The analog ICs for MEMS are typically designed inhouse by the same companies that develop the MEMS resonators and are manufactured in large foundries such as TSMC. Given the tremendous capacity of global semiconductor foundries, scaling up silicon supplies is usually simply a matter of timely forecasting.
Semiconductor Supply Chains More Flexible and Responsive Than Quartz
Despite recent shortages, semiconductor supply chains are still more flexible and responsive than quartz and can scale up or down to meet electronics’ demands. Industry watchers expect that the current semiconductor shortages will ease as the supply chain scales rapidly to meet forecasted demand.
Business continuity plans (BCP) require a diversity of supply and having two independent sources is a tremendous advantage. In the timing industry, having two quartz suppliers is just not good enough, as each source may still use the same package or IC supplier. Instead, electronics companies must consider adding a completely disparate technology and supply chain, such as MEMS timing, to fulfill their BCP requirements.
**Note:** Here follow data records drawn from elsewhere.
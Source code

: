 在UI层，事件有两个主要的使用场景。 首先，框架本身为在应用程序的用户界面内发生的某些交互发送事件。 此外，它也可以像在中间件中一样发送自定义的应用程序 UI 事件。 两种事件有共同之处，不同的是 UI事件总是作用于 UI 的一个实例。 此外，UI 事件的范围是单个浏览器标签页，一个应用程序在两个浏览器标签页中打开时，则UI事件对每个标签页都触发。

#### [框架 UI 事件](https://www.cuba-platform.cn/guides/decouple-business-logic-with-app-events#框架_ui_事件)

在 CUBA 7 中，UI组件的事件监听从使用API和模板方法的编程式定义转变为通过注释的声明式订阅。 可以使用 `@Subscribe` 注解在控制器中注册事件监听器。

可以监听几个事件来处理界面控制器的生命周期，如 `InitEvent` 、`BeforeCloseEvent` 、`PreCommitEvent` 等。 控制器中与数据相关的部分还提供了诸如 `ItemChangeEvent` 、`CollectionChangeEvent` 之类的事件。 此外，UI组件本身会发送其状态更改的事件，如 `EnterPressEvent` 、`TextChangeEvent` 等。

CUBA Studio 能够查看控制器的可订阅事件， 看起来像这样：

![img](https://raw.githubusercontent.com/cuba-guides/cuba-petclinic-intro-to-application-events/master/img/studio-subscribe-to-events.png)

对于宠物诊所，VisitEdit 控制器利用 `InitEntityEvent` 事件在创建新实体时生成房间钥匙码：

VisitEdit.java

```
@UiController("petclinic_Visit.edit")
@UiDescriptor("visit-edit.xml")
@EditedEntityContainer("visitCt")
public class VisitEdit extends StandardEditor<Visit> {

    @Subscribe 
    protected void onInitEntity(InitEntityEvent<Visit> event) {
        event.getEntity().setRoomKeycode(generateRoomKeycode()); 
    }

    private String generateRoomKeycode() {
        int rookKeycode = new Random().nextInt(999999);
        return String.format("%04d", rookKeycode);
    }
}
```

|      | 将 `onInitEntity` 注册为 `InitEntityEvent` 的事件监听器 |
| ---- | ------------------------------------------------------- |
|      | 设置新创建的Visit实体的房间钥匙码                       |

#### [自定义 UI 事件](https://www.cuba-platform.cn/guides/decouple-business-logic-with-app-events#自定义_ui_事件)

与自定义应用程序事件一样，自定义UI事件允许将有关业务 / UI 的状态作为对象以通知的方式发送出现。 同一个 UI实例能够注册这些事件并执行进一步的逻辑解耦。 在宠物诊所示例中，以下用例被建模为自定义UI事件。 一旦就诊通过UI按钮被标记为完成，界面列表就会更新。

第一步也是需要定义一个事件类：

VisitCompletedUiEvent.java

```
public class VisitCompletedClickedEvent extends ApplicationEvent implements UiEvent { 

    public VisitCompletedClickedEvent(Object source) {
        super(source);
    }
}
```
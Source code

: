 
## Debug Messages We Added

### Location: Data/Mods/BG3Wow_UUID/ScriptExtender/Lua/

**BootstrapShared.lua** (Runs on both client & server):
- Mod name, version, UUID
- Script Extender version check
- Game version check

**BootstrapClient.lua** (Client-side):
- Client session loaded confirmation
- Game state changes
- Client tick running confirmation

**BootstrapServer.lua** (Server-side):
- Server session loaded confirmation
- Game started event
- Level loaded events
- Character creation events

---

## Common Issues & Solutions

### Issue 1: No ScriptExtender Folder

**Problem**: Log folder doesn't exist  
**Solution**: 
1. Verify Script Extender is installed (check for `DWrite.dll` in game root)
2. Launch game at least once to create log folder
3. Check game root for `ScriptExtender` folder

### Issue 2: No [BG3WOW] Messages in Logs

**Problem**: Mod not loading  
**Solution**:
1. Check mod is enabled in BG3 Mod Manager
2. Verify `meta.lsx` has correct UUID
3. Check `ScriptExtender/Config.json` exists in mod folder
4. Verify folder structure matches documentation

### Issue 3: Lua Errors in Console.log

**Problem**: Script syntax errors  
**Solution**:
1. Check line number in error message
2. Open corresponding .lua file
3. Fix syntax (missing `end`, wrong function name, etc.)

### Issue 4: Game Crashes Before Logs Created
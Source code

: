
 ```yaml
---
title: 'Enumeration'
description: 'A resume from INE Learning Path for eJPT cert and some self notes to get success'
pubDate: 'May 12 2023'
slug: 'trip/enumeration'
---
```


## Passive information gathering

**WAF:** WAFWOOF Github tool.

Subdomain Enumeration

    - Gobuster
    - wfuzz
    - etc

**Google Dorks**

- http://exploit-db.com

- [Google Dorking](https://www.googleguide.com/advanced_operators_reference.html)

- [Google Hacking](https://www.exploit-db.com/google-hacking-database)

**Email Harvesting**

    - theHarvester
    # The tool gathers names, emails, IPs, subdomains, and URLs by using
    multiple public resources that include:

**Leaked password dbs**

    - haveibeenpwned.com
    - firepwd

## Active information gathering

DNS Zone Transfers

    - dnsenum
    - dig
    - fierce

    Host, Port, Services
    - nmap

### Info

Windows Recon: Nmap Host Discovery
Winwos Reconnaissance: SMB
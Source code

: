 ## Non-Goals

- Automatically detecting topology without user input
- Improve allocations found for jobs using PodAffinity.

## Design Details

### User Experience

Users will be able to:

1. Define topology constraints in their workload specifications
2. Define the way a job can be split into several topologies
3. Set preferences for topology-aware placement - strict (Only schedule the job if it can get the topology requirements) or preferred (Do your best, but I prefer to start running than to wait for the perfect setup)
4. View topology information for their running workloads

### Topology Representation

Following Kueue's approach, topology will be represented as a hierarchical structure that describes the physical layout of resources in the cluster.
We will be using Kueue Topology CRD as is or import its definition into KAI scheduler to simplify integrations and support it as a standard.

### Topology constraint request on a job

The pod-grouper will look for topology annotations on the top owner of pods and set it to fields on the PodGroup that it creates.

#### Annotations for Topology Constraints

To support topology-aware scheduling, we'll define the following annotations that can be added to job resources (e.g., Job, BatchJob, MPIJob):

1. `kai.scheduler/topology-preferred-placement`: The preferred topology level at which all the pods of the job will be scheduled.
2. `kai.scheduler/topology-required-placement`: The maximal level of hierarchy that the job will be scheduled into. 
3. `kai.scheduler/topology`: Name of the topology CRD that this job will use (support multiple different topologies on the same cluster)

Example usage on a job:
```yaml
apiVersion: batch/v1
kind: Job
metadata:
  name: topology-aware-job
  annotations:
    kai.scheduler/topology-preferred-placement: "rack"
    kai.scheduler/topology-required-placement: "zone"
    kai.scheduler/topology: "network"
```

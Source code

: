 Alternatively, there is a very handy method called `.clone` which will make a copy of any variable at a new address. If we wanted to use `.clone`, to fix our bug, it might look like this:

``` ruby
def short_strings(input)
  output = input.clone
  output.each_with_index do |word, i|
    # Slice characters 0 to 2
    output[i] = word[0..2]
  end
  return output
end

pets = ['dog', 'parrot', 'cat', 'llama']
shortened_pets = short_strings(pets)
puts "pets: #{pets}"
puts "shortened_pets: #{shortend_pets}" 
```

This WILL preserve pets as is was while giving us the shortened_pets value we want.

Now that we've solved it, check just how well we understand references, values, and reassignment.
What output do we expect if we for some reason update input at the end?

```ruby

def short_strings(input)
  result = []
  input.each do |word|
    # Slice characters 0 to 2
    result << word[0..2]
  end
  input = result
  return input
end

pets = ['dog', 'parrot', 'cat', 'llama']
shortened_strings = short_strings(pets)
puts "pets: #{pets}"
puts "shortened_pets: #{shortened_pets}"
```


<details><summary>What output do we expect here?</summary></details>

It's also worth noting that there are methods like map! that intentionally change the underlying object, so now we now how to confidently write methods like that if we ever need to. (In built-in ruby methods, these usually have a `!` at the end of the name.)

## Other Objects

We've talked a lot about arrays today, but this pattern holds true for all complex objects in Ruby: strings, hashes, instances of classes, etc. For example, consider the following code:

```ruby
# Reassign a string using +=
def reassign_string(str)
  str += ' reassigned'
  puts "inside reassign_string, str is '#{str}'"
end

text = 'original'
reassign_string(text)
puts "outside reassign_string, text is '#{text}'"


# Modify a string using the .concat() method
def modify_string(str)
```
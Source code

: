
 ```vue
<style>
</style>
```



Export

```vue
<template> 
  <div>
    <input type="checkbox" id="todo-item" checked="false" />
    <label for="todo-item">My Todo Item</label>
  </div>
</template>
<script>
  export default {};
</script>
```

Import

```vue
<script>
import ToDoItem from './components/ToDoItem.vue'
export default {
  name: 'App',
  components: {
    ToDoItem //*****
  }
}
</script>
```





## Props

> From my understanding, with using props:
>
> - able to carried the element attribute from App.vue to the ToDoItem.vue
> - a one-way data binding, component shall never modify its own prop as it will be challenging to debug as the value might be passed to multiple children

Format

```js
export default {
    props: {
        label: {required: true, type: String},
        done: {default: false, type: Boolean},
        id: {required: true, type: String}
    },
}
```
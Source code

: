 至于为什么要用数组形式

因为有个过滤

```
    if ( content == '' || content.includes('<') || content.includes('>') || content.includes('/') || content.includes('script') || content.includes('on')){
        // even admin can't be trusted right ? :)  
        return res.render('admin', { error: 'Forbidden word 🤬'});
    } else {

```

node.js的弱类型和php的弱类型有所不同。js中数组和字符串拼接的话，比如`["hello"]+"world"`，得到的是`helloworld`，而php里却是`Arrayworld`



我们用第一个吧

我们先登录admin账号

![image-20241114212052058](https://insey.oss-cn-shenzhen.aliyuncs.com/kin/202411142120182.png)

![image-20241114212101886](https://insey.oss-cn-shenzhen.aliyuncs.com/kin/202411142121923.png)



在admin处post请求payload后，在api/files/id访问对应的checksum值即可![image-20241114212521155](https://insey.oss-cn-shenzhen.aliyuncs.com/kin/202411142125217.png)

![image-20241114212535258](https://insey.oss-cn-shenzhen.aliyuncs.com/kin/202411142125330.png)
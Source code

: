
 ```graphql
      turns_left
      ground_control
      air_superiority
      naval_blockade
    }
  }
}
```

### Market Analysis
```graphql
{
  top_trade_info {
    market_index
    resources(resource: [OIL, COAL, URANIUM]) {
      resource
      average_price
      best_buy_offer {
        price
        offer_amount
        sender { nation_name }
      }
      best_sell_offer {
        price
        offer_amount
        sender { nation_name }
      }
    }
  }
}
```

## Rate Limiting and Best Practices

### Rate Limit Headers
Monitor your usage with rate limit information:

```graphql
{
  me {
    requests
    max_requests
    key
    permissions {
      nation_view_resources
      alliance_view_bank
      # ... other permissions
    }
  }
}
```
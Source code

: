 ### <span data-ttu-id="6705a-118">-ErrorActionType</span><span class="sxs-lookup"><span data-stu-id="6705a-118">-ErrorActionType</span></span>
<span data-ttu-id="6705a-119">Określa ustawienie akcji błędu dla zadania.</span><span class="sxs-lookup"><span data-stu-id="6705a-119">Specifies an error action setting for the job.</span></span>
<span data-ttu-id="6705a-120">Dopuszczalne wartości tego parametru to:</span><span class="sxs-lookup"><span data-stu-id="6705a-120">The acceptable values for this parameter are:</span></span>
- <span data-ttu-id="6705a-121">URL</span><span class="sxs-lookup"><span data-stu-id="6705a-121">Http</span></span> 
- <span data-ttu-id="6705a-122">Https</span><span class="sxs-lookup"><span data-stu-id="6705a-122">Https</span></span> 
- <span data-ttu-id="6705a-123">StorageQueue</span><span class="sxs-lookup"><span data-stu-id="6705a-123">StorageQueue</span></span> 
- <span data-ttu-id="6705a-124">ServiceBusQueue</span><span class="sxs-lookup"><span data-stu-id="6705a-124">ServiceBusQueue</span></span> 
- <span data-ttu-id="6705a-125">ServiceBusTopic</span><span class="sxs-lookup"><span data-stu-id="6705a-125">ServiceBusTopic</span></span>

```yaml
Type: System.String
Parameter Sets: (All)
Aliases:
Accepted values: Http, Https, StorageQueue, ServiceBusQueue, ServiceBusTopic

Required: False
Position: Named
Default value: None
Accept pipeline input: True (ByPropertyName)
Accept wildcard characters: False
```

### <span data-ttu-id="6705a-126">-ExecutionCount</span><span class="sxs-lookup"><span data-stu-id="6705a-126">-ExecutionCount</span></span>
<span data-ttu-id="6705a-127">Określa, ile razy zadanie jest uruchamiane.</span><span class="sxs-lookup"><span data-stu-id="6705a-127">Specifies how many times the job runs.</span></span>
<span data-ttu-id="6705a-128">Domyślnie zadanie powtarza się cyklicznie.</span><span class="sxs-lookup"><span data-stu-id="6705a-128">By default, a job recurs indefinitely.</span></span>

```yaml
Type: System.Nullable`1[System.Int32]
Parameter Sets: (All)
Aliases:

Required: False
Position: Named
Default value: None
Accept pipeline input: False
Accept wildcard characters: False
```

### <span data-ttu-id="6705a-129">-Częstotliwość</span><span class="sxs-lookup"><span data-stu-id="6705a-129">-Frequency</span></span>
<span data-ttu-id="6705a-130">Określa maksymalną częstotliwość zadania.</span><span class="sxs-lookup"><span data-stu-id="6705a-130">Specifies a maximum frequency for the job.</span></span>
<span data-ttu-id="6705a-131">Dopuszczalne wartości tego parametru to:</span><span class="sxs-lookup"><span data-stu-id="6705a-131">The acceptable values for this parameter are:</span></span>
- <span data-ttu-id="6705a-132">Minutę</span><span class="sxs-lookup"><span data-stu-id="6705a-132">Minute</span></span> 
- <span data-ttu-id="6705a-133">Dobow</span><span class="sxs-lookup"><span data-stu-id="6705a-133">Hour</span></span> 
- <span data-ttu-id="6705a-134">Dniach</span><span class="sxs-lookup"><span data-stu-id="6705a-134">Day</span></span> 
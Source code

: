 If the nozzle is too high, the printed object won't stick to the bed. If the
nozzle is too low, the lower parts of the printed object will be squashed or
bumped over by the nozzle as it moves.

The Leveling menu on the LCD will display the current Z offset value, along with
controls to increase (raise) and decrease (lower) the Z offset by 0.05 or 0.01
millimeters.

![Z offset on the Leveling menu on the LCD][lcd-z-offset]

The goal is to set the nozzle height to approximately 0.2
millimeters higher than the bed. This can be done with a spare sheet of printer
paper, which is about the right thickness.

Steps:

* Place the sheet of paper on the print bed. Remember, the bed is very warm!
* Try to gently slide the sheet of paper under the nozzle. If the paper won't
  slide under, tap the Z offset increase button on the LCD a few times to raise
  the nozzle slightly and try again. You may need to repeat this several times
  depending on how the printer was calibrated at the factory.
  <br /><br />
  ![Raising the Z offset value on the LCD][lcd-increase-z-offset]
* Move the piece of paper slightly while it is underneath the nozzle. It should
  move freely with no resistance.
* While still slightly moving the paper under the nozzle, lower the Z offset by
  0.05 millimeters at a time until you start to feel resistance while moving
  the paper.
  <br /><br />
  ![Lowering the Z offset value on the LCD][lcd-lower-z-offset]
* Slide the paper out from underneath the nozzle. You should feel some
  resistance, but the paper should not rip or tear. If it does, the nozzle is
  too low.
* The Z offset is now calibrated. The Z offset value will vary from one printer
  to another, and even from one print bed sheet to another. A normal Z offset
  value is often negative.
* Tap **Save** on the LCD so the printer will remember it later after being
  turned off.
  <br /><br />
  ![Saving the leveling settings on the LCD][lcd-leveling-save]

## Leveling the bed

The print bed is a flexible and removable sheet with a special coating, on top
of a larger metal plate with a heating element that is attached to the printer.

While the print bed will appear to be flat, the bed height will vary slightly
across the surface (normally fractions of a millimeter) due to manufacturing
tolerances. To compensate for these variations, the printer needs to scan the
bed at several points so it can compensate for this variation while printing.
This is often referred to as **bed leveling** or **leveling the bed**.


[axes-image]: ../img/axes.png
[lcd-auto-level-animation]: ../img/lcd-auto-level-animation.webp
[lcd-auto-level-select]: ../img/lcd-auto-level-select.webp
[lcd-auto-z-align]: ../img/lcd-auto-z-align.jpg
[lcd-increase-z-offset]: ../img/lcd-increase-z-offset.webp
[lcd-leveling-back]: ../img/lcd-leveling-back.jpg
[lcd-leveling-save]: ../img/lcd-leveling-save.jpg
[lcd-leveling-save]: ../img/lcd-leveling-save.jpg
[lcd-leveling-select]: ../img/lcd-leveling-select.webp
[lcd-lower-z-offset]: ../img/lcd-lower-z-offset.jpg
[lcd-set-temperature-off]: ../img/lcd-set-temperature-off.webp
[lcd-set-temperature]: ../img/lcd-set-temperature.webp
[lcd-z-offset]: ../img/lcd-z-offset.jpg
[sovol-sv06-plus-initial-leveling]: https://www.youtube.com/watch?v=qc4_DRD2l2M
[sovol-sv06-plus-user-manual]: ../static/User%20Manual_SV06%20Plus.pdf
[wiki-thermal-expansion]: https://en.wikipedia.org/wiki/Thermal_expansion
The added benefit of MEMS timing is that it also offers a performance advantage over quartz.
Compared to the inflexible, vendor-constrained quartz supply chain, the $440 billion global semiconductor industry provides a robust, flexible and stable ecosystem for MEMS-based timing devices to serve the needs of the ever-growing electronics industry. The siliconization of the timing industry is rapidly accelerating. Whether for risk mitigation, inventory diversification or a clear design advantage, learning about the benefits of MEMS timing is a sound first step to take.